- Born: 10 May 1794 Orwell
- Died: 25 December 1870 (aged 76) Chicago

= Nathaniel Colver =

Baptist minister in the United States

Nathaniel Colver (born in Orwell, Vermont, 10 May 1794; died in Chicago, 25 December 1870) was an American Baptist clergyman.

==Biography==
Colver's father, a Baptist minister, moved, while Nathaniel was a child, to Champlain, in northern New York, and thence to West Stockbridge, Massachusetts, where the son was converted and decided to enter the Baptist ministry. Though he had but slender opportunities of early education, he made himself a respectable scholar.

After brief pastorates in various places, Colver was called in 1839 to Boston, where he cooperated in organizing the church later known as Tremont Temple. His ministry there was remarkable for its bold, uncompromising, and effective warfare upon slavery and intemperance, as well as for its directly spiritual results. On leaving Boston in 1852, Colver was pastor at South Abington, Massachusetts, at Detroit, at Cincinnati, and finally, in 1861, at Chicago.
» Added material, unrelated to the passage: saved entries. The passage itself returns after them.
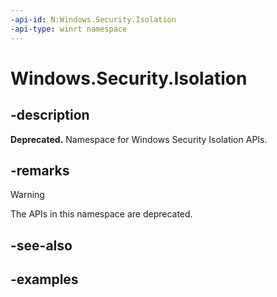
```yaml
---
-api-id: N:Windows.Security.Isolation
-api-type: winrt namespace
---
```


<!-- Namespace syntax.
namespace Windows.Security.Isolation 
-->

# Windows.Security.Isolation

## -description

**Deprecated.** Namespace for Windows Security Isolation APIs.

## -remarks

> [!WARNING]
> The APIs in this namespace are deprecated.

## -see-also

## -examples
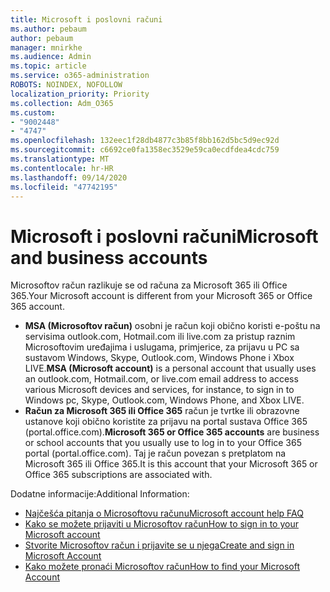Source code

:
 ```yaml
---
title: Microsoft i poslovni računi
ms.author: pebaum
author: pebaum
manager: mnirkhe
ms.audience: Admin
ms.topic: article
ms.service: o365-administration
ROBOTS: NOINDEX, NOFOLLOW
localization_priority: Priority
ms.collection: Adm_O365
ms.custom:
- "9002448"
- "4747"
ms.openlocfilehash: 132eec1f28db4877c3b85f8bb162d5bc5d9ec92d
ms.sourcegitcommit: c6692ce0fa1358ec3529e59ca0ecdfdea4cdc759
ms.translationtype: MT
ms.contentlocale: hr-HR
ms.lasthandoff: 09/14/2020
ms.locfileid: "47742195"
---
```

# <a name="microsoft-and-business-accounts"></a><span data-ttu-id="c8261-102">Microsoft i poslovni računi</span><span class="sxs-lookup"><span data-stu-id="c8261-102">Microsoft and business accounts</span></span>

<span data-ttu-id="c8261-103">Microsoftov račun razlikuje se od računa za Microsoft 365 ili Office 365.</span><span class="sxs-lookup"><span data-stu-id="c8261-103">Your Microsoft account is different from your Microsoft 365 or Office 365 account.</span></span>

- <span data-ttu-id="c8261-104">**MSA (Microsoftov račun)** osobni je račun koji obično koristi e-poštu na servisima outlook.com, Hotmail.com ili live.com za pristup raznim Microsoftovim uređajima i uslugama, primjerice, za prijavu u PC sa sustavom Windows, Skype, Outlook.com, Windows Phone i Xbox LIVE.</span><span class="sxs-lookup"><span data-stu-id="c8261-104">**MSA (Microsoft account)** is a personal account that usually uses an outlook.com, Hotmail.com, or live.com email address to access various Microsoft devices and services, for instance, to sign in to Windows pc, Skype, Outlook.com, Windows Phone, and Xbox LIVE.</span></span>
- <span data-ttu-id="c8261-105">**Račun za Microsoft 365 ili Office 365** račun je tvrtke ili obrazovne ustanove koji obično koristite za prijavu na portal sustava Office 365 (portal.office.com).</span><span class="sxs-lookup"><span data-stu-id="c8261-105">**Microsoft 365 or Office 365 accounts** are business or school accounts that you usually use to log in to your Office 365 portal (portal.office.com).</span></span> <span data-ttu-id="c8261-106">Taj je račun povezan s pretplatom na Microsoft 365 ili Office 365.</span><span class="sxs-lookup"><span data-stu-id="c8261-106">It is this account that your Microsoft 365 or Office 365 subscriptions are associated with.</span></span>

<span data-ttu-id="c8261-107">Dodatne informacije:</span><span class="sxs-lookup"><span data-stu-id="c8261-107">Additional Information:</span></span>

- [<span data-ttu-id="c8261-108">Najčešća pitanja o Microsoftovu računu</span><span class="sxs-lookup"><span data-stu-id="c8261-108">Microsoft account help FAQ</span></span>](https://support.microsoft.com/hub/4294457/microsoft-account-help) 
- [<span data-ttu-id="c8261-109">Kako se možete prijaviti u Microsoftov račun</span><span class="sxs-lookup"><span data-stu-id="c8261-109">How to sign in to your Microsoft account</span></span>](https://support.microsoft.com/help/4028195/microsoft-account-how-to-sign-in)
- [<span data-ttu-id="c8261-110">Stvorite Microsoftov račun i prijavite se u njega</span><span class="sxs-lookup"><span data-stu-id="c8261-110">Create and sign in Microsoft Account</span></span>](https://account.microsoft.com/account)
- [<span data-ttu-id="c8261-111">Kako možete pronaći Microsoftov račun</span><span class="sxs-lookup"><span data-stu-id="c8261-111">How to find your Microsoft Account</span></span>](https://support.microsoft.com/help/13811/microsoft-account-how-to-find)
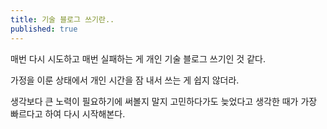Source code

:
 ```yaml
---
title: 기술 블로그 쓰기란..
published: true
---
```

매번 다시 시도하고 매번 실패하는 게 개인 기술 블로그 쓰기인 것 같다.

가정을 이룬 상태에서 개인 시간을 잠 내서 쓰는 게 쉽지 않더라.

생각보다 큰 노력이 필요하기에 써볼지 말지 고민하다가도 늦었다고 생각한 때가 가장 빠르다고 하여 다시 시작해본다.


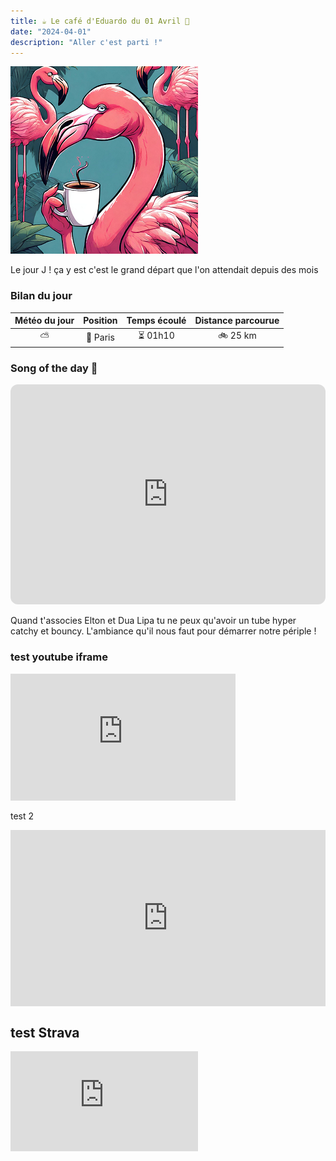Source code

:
 ```yaml
---
title: ☕ Le café d'Eduardo du 01 Avril 🦩
date: "2024-04-01"
description: "Aller c'est parti !"
---
```


![Café d'Eduardo](../eduardo.png)


Le jour J ! ça y est c'est le grand départ que l'on attendait depuis des mois

### Bilan du jour

| Météo du jour | Position | Temps écoulé | Distance parcourue |
| :-----------: | :------: | :----------: | :----------------: |
|      ⛅       | 🚩 Paris |   ⏳ 01h10   |      🚲 25 km      |

### Song of the day 🎵

<iframe style="border-radius:12px" src="https://open.spotify.com/embed/track/6JIC3hbC28JZKZ8AlAqX8h?utm_source=generator" width="100%" height="352" frameBorder="0" allowfullscreen="" allow="autoplay; clipboard-write; encrypted-media; fullscreen; picture-in-picture" loading="lazy"></iframe>

Quand t'associes Elton et Dua Lipa tu ne peux qu'avoir un tube hyper catchy et bouncy. L'ambiance qu'il nous faut pour démarrer notre périple !


### test youtube iframe

<iframe id="ytplayer" type="text/html" width="360" height="202.5"
src="https://www.youtube.com/embed/M7lc1UVf-VE"
frameborder="0" allowfullscreen>


### test giphy

<div style="width:100%;height:0;padding-bottom:56%;position:relative;"><iframe src="https://giphy.com/embed/xT1XGOGdyDrL2BTfxK" width="100%" height="100%" style="position:absolute" frameBorder="0" class="giphy-embed" allowFullScreen></iframe></div>

test 2
<div style="width:100%;height:0;padding-bottom:56%;position:relative;"><iframe src="https://giphy.com/embed/krkrHAEodHgzP72rTI" width="100%" height="100%" style="position:absolute" frameBorder="0" class="giphy-embed" allowFullScreen></iframe></div>

## test Strava
<iframe height='160' width='300' frameborder='0' allowtransparency='true' scrolling='no' src='https://www.strava.com/athletes/26828165/activity-summary/09284769572e3b17a595b62abff7897338ed583e'></iframe>


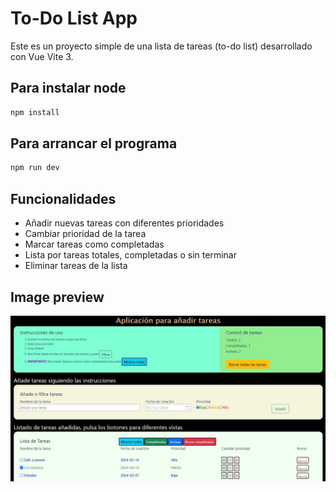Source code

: # To-Do List App
Este es un proyecto simple de una lista de tareas (to-do list) desarrollado con Vue Vite 3.

## Para instalar node
```sh
npm install
```

## Para arrancar el programa
```sh
npm run dev
```

## Funcionalidades
- Añadir nuevas tareas con diferentes prioridades
- Cambiar prioridad de la tarea
- Marcar tareas como completadas
- Lista por tareas totales, completadas o sin terminar
- Eliminar tareas de la lista

## Image preview
![Preview](https://raw.githubusercontent.com/isromar/vue/main/preview.JPG)
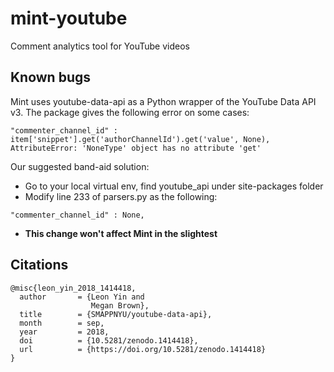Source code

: # mint-youtube
Comment analytics tool for YouTube videos

## Known bugs
Mint uses youtube-data-api as a Python wrapper of the YouTube Data API v3.
The package gives the following error on some cases:
```
"commenter_channel_id" : item['snippet'].get('authorChannelId').get('value', None),
AttributeError: 'NoneType' object has no attribute 'get'
```
Our suggested band-aid solution:
- Go to your local virtual env, find youtube_api under site-packages folder
- Modify line 233 of parsers.py as the following:
```
"commenter_channel_id" : None,
```
- **This change won't affect Mint in the slightest**

## Citations

```
@misc{leon_yin_2018_1414418,
  author       = {Leon Yin and
                  Megan Brown},
  title        = {SMAPPNYU/youtube-data-api},
  month        = sep,
  year         = 2018,
  doi          = {10.5281/zenodo.1414418},
  url          = {https://doi.org/10.5281/zenodo.1414418}
}
```
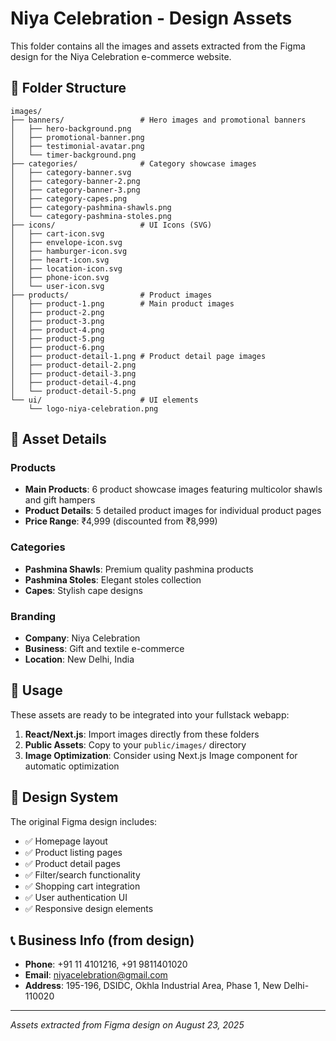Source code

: # Niya Celebration - Design Assets

This folder contains all the images and assets extracted from the Figma design for the Niya Celebration e-commerce website.

## 📁 Folder Structure

```
images/
├── banners/                 # Hero images and promotional banners
│   ├── hero-background.png
│   ├── promotional-banner.png
│   ├── testimonial-avatar.png
│   └── timer-background.png
├── categories/              # Category showcase images
│   ├── category-banner.svg
│   ├── category-banner-2.png
│   ├── category-banner-3.png
│   ├── category-capes.png
│   ├── category-pashmina-shawls.png
│   └── category-pashmina-stoles.png
├── icons/                   # UI Icons (SVG)
│   ├── cart-icon.svg
│   ├── envelope-icon.svg
│   ├── hamburger-icon.svg
│   ├── heart-icon.svg
│   ├── location-icon.svg
│   ├── phone-icon.svg
│   └── user-icon.svg
├── products/                # Product images
│   ├── product-1.png        # Main product images
│   ├── product-2.png
│   ├── product-3.png
│   ├── product-4.png
│   ├── product-5.png
│   ├── product-6.png
│   ├── product-detail-1.png # Product detail page images
│   ├── product-detail-2.png
│   ├── product-detail-3.png
│   ├── product-detail-4.png
│   └── product-detail-5.png
└── ui/                      # UI elements
    └── logo-niya-celebration.png
```

## 🎨 Asset Details

### Products
- **Main Products**: 6 product showcase images featuring multicolor shawls and gift hampers
- **Product Details**: 5 detailed product images for individual product pages
- **Price Range**: ₹4,999 (discounted from ₹8,999)

### Categories
- **Pashmina Shawls**: Premium quality pashmina products
- **Pashmina Stoles**: Elegant stoles collection  
- **Capes**: Stylish cape designs

### Branding
- **Company**: Niya Celebration
- **Business**: Gift and textile e-commerce
- **Location**: New Delhi, India

## 🚀 Usage

These assets are ready to be integrated into your fullstack webapp:

1. **React/Next.js**: Import images directly from these folders
2. **Public Assets**: Copy to your `public/images/` directory
3. **Image Optimization**: Consider using Next.js Image component for automatic optimization

## 📱 Design System

The original Figma design includes:
- ✅ Homepage layout
- ✅ Product listing pages  
- ✅ Product detail pages
- ✅ Filter/search functionality
- ✅ Shopping cart integration
- ✅ User authentication UI
- ✅ Responsive design elements

## 📞 Business Info (from design)
- **Phone**: +91 11 4101216, +91 9811401020
- **Email**: niyacelebration@gmail.com
- **Address**: 195-196, DSIDC, Okhla Industrial Area, Phase 1, New Delhi-110020

---
*Assets extracted from Figma design on August 23, 2025*
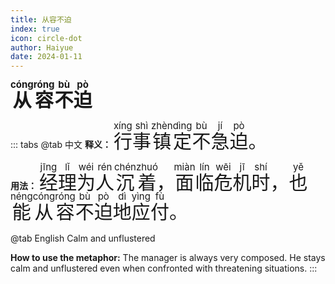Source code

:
```yaml
---
title: 从容不迫
index: true
icon: circle-dot
author: Haiyue
date: 2024-01-11
---
```

<span style="font-size:30px;font-weight:bold;"><ruby>从<rt>cóng</rt></ruby><ruby>容<rt>róng</rt></ruby><ruby>不<rt>bù</rt></ruby><ruby>迫<rt>pò</rt></ruby></span>


::: tabs 
@tab 中文
**释义：** <span style="font-size:30px"><ruby>行<rt>xíng</rt></ruby><ruby>事<rt>shì</rt></ruby><ruby>镇<rt>zhèn</rt></ruby><ruby>定<rt>dìng</rt></ruby><ruby>不<rt>bù</rt></ruby><ruby>急<rt>jí</rt></ruby><ruby>迫<rt>pò</rt></ruby>。</span>

**用法：** <span style="font-size:30px"><ruby>经<rt>jīng</rt></ruby><ruby>理<rt>lǐ</rt></ruby><ruby>为<rt>wéi</rt></ruby><ruby>人<rt>rén</rt></ruby><ruby>沉<rt>chén</rt></ruby><ruby>着<rt>zhuó</rt></ruby>，<ruby>面<rt>miàn</rt></ruby><ruby>临<rt>lín</rt></ruby><ruby>危<rt>wēi</rt></ruby><ruby>机<rt>jī</rt></ruby><ruby>时<rt>shí</rt></ruby>，<ruby>也<rt>yě</rt></ruby><ruby>能<rt>néng</rt></ruby><ruby>从<rt>cóng</rt></ruby><ruby>容<rt>róng</rt></ruby><ruby>不<rt>bù</rt></ruby><ruby>迫<rt>pò</rt></ruby><ruby>地<rt>dì</rt></ruby><ruby>应<rt>yìng</rt></ruby><ruby>付<rt>fù</rt></ruby>。</span>


@tab English
Calm and unflustered

**How to use the metaphor:** The manager is always very composed. He stays calm and unflustered even when confronted with threatening situations.
:::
While in Cincinnati, he received from Denison University the degree of D.D. In Chicago he held the inaugural professorship of doctrinal theology in the theological seminary which later became the Divinity School of the University of Chicago.

From 1867 to 1870, Colver was president of the Freedman's Institute in Richmond, Virginia. Colver played a conspicuous role in the anti-masonic, anti-slavery, and temperance movements of his day. In 1867, Colver headed the Richmond Campus of the National Theological Institute of Washington D.C., created by the American Baptist Home Mission Society. He died shortly thereafter and the school was renamed the Colver Institute in his honor. It eventually became part of Virginia Union University in 1899.

==Works==
Colver published, besides occasional addresses, three lectures on Odd-fellowship (1844).